» Stored data entries
┄┄┄┄┄┄
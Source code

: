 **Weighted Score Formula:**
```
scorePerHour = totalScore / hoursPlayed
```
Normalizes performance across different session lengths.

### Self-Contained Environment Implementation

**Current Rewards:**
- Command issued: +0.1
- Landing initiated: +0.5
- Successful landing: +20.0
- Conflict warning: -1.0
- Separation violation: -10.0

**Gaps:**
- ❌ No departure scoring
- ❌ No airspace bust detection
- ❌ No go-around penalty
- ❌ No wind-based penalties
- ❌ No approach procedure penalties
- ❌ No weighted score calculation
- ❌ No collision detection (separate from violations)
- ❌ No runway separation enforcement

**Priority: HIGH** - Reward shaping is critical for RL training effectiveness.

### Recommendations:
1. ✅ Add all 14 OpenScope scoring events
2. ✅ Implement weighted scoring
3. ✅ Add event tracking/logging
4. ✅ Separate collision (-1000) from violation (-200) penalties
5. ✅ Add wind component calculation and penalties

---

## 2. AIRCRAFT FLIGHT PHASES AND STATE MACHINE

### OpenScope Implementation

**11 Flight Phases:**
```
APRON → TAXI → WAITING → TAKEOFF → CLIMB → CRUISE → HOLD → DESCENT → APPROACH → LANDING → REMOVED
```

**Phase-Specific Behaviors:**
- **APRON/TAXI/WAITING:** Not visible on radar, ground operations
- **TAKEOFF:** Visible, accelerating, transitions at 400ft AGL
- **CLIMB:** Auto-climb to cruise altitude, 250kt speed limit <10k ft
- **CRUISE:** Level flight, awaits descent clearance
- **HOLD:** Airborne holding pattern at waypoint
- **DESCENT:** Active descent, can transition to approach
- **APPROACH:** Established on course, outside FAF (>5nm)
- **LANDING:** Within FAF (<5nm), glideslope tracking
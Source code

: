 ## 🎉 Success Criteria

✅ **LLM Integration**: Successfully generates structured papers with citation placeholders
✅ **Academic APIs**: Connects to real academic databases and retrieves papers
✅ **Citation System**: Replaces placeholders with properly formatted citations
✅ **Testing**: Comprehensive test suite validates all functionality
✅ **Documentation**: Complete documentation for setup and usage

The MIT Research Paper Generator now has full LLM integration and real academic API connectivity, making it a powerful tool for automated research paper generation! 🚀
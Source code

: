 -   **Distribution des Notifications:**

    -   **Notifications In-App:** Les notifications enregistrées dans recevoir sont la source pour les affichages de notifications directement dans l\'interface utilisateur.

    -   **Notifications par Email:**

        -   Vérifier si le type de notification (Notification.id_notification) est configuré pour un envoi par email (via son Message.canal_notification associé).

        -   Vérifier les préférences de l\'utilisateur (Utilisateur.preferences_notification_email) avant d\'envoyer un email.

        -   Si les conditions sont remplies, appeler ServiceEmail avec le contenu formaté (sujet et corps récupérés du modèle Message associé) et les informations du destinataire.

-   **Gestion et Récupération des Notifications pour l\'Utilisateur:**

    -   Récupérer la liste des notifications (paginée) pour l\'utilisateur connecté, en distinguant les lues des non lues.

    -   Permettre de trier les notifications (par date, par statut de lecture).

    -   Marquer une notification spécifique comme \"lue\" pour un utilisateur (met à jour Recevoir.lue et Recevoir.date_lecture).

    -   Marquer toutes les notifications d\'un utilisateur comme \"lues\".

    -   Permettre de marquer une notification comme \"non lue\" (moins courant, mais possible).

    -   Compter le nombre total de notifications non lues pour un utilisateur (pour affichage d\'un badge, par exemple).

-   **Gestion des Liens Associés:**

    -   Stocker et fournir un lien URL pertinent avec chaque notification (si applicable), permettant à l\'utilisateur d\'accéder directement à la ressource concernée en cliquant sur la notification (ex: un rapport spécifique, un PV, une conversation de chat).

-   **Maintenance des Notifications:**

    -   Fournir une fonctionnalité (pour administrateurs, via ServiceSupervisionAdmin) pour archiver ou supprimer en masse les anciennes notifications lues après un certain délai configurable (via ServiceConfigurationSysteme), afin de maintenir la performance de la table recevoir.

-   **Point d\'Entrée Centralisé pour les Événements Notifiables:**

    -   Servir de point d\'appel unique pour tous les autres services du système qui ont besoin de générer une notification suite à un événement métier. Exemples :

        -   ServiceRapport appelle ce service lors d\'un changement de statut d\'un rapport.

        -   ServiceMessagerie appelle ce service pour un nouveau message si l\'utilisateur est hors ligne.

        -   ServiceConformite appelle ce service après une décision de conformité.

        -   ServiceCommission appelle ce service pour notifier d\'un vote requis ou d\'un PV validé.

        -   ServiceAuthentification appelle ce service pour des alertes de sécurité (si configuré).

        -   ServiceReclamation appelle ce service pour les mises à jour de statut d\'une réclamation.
┄┄┄┄┄┄
Find all the lines with "avec" in the data and copy them.

        -   Si les conditions sont remplies, appeler ServiceEmail avec le contenu formaté (sujet et corps récupérés du modèle Message associé) et les informations du destinataire.
    -   Stocker et fournir un lien URL pertinent avec chaque notification (si applicable), permettant à l\'utilisateur d\'accéder directement à la ressource concernée en cliquant sur la notification (ex: un rapport spécifique, un PV, une conversation de chat).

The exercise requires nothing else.